TASK INSTRUCTIONS ::
Pick out and copy every line below that has the word "operacional".

TASK INPUTS ::
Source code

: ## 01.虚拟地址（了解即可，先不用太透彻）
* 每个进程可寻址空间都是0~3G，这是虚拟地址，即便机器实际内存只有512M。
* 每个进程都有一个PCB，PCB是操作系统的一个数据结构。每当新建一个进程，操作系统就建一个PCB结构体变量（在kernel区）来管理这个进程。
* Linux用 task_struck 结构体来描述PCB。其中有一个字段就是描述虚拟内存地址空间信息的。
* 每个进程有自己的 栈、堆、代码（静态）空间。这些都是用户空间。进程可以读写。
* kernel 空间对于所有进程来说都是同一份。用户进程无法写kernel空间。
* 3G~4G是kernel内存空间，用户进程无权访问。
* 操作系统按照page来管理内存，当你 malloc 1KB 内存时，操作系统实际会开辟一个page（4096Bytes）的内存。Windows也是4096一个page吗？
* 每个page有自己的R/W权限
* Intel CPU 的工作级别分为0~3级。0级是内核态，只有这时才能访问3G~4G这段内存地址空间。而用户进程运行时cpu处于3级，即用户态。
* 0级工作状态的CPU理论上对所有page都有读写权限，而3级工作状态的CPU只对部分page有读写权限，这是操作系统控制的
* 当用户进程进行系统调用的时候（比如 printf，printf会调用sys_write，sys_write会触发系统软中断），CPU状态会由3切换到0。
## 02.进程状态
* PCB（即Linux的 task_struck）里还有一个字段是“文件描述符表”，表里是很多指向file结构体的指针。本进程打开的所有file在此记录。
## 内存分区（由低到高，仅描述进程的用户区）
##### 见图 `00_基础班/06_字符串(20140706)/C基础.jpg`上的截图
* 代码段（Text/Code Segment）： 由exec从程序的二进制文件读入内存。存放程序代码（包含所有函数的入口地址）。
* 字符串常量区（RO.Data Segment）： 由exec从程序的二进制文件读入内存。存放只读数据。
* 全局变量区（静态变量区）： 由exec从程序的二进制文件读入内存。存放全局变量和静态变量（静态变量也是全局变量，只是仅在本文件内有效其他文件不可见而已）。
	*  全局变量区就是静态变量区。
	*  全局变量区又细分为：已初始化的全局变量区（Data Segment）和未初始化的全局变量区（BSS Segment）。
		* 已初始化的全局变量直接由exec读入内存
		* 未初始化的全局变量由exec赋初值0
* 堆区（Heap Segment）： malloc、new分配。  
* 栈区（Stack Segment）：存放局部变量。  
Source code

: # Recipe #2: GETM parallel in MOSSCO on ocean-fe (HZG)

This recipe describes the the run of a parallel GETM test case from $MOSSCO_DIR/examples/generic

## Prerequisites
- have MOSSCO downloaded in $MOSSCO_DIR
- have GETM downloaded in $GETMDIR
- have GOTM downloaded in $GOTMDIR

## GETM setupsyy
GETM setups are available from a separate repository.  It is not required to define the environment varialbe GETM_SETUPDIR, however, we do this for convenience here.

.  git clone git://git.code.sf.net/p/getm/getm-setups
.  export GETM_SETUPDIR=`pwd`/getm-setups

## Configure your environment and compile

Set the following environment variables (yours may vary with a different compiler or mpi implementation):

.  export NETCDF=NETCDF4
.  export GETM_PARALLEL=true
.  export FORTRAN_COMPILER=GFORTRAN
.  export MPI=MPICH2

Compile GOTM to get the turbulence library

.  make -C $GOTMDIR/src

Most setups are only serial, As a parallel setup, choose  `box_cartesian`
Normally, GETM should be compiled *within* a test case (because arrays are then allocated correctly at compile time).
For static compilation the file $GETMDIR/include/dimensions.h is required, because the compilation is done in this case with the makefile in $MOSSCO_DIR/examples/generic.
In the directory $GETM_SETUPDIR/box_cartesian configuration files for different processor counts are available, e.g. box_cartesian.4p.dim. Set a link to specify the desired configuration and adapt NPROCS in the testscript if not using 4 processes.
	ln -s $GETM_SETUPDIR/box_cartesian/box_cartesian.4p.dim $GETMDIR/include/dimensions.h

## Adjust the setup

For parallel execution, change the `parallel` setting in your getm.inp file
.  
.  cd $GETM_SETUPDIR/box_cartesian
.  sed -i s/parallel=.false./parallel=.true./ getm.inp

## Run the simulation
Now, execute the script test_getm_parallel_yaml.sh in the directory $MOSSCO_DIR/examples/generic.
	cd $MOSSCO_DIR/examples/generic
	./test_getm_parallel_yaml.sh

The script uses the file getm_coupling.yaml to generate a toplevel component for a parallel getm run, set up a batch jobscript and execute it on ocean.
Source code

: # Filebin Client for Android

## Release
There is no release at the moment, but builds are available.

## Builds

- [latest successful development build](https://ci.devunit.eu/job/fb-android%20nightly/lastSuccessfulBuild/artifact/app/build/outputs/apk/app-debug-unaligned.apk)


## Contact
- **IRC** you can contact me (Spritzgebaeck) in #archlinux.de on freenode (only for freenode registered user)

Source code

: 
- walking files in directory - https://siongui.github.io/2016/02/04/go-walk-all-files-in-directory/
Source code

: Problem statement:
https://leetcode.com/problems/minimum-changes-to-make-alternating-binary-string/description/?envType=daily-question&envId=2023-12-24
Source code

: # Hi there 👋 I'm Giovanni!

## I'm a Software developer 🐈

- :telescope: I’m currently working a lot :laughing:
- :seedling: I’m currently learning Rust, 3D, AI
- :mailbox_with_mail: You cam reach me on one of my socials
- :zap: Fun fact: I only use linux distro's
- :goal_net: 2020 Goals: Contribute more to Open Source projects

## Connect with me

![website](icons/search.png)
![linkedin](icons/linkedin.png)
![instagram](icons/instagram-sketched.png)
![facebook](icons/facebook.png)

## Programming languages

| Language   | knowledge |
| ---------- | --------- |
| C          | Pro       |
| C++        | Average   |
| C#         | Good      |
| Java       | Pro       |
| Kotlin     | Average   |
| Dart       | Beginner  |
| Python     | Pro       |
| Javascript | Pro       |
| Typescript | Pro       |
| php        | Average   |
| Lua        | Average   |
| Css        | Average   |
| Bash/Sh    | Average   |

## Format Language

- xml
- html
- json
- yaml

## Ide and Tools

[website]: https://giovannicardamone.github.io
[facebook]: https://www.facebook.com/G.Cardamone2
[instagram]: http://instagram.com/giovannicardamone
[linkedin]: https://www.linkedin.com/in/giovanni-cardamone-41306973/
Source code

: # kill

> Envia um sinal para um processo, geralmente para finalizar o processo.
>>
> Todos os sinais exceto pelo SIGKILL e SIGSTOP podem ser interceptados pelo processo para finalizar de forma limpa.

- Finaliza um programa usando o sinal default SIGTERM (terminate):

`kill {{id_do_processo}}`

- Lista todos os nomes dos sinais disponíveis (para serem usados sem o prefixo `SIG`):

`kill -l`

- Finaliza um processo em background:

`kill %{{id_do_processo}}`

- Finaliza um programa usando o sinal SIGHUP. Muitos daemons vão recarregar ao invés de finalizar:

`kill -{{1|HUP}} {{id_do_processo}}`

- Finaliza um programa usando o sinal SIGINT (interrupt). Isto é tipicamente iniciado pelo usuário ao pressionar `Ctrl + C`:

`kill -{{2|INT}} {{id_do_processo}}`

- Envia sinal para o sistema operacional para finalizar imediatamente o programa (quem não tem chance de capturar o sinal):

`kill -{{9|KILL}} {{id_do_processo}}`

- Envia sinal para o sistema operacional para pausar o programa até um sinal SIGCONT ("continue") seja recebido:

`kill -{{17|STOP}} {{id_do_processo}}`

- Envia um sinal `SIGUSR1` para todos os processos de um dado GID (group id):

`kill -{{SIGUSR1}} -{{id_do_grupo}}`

WORKED SOLUTION ::
- Envia sinal para o sistema operacional para finalizar imediatamente o programa (quem não tem chance de capturar o sinal):
- Envia sinal para o sistema operacional para pausar o programa até um sinal SIGCONT ("continue") seja recebido:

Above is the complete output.